Data extracted from a collection
______
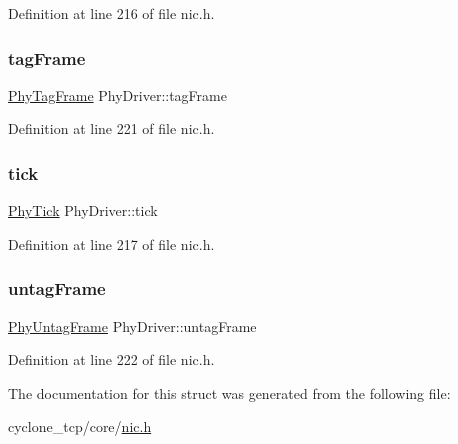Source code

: Definition at line 216 of file nic.\+h.

\mbox{\label{structPhyDriver_a2306f5493d01b01ade8b74946f15c063}} 
\subsubsection{\texorpdfstring{tag\+Frame}{tagFrame}}
{\footnotesize\ttfamily \hyperlink{nic_8h_a85c4a163fe96d6cdaab0e5545369e233}{Phy\+Tag\+Frame} Phy\+Driver\+::tag\+Frame}



Definition at line 221 of file nic.\+h.

\mbox{\label{structPhyDriver_af65e9345208a582544bf2bac64a9ab5c}} 
\subsubsection{\texorpdfstring{tick}{tick}}
{\footnotesize\ttfamily \hyperlink{nic_8h_ab684b8c15e030cb47dc256480325a732}{Phy\+Tick} Phy\+Driver\+::tick}



Definition at line 217 of file nic.\+h.

\mbox{\label{structPhyDriver_a9469eaf3ce26cdf723bd7dba3e191877}} 
\subsubsection{\texorpdfstring{untag\+Frame}{untagFrame}}
{\footnotesize\ttfamily \hyperlink{nic_8h_a4f423898a5e094db0fbcc5b7732a3cb9}{Phy\+Untag\+Frame} Phy\+Driver\+::untag\+Frame}



Definition at line 222 of file nic.\+h.



The documentation for this struct was generated from the following file\+:\begin{DoxyCompactItemize}
\item 
cyclone\+\_\+tcp/core/\hyperlink{nic_8h}{nic.\+h}\end{DoxyCompactItemize}
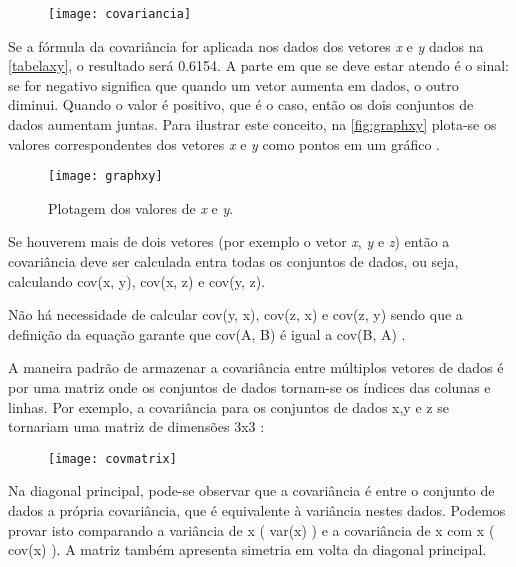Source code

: \begin{figure}[h]
	\centering
	\texttt{[image: covariancia]}
	\label{fig:variancia}
\end{figure}

Se a fórmula da covariância for aplicada nos dados dos vetores \textit{x} e \textit{y} dados na \autoref{tabelaxy}, o resultado será 0.6154. A parte em que se deve estar atendo é o sinal: se for negativo significa que quando um vetor aumenta em dados, o outro diminui. Quando o valor é positivo, que é o caso, então os dois conjuntos de dados aumentam juntas. Para ilustrar este conceito, na \autoref{fig:graphxy} plota-se os valores correspondentes dos vetores \textit{x} e \textit{y} como pontos em um gráfico \cite{drmathew_java_programming}.


\begin{figure}[h]
	\centering
	\texttt{[image: graphxy]}
	\caption{Plotagem dos valores de \textit{x} e \textit{y}.}
	\label{fig:graphxy}
\end{figure}

Se houverem mais de dois vetores (por exemplo o vetor \textit{x}, \textit{y} e \textit{z}) então a covariância deve ser calculada entra todas os conjuntos de dados, ou seja, calculando cov(x, y), cov(x, z) e cov(y, z). 

Não há necessidade de calcular cov(y, x), cov(z, x) e cov(z, y) sendo que a definição da equação garante que cov(A, B) é igual a cov(B, A) .

A maneira padrão de armazenar a covariância entre múltiplos vetores de dados é por uma matriz onde os conjuntos de dados tornam-se os índices das colunas e linhas. Por exemplo, a covariância para os conjuntos de dados x,y e z se tornariam uma matriz de dimensões 3x3 \cite{drmathew_java_programming}:

\begin{figure}[h]
	\centering
	\texttt{[image: covmatrix]}
	\label{fig:covmatrix}
\end{figure}

Na diagonal principal, pode-se observar que a covariância é entre o conjunto de dados a própria covariância, que é equivalente à variância nestes dados. Podemos provar isto comparando a variância de x ( var(x) ) e a covariância de x com x ( cov(x) ). A matriz também apresenta simetria em volta da diagonal principal.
______
◆ Brief
Pull every line containing "vetores" out of the entries.

◆ Result of this task
Se a fórmula da covariância for aplicada nos dados dos vetores \textit{x} e \textit{y} dados na \autoref{tabelaxy}, o resultado será 0.6154. A parte em que se deve estar atendo é o sinal: se for negativo significa que quando um vetor aumenta em dados, o outro diminui. Quando o valor é positivo, que é o caso, então os dois conjuntos de dados aumentam juntas. Para ilustrar este conceito, na \autoref{fig:graphxy} plota-se os valores correspondentes dos vetores \textit{x} e \textit{y} como pontos em um gráfico \cite{drmathew_java_programming}.
Se houverem mais de dois vetores (por exemplo o vetor \textit{x}, \textit{y} e \textit{z}) então a covariância deve ser calculada entra todas os conjuntos de dados, ou seja, calculando cov(x, y), cov(x, z) e cov(y, z). 
A maneira padrão de armazenar a covariância entre múltiplos vetores de dados é por uma matriz onde os conjuntos de dados tornam-se os índices das colunas e linhas. Por exemplo, a covariância para os conjuntos de dados x,y e z se tornariam uma matriz de dimensões 3x3 \cite{drmathew_java_programming}:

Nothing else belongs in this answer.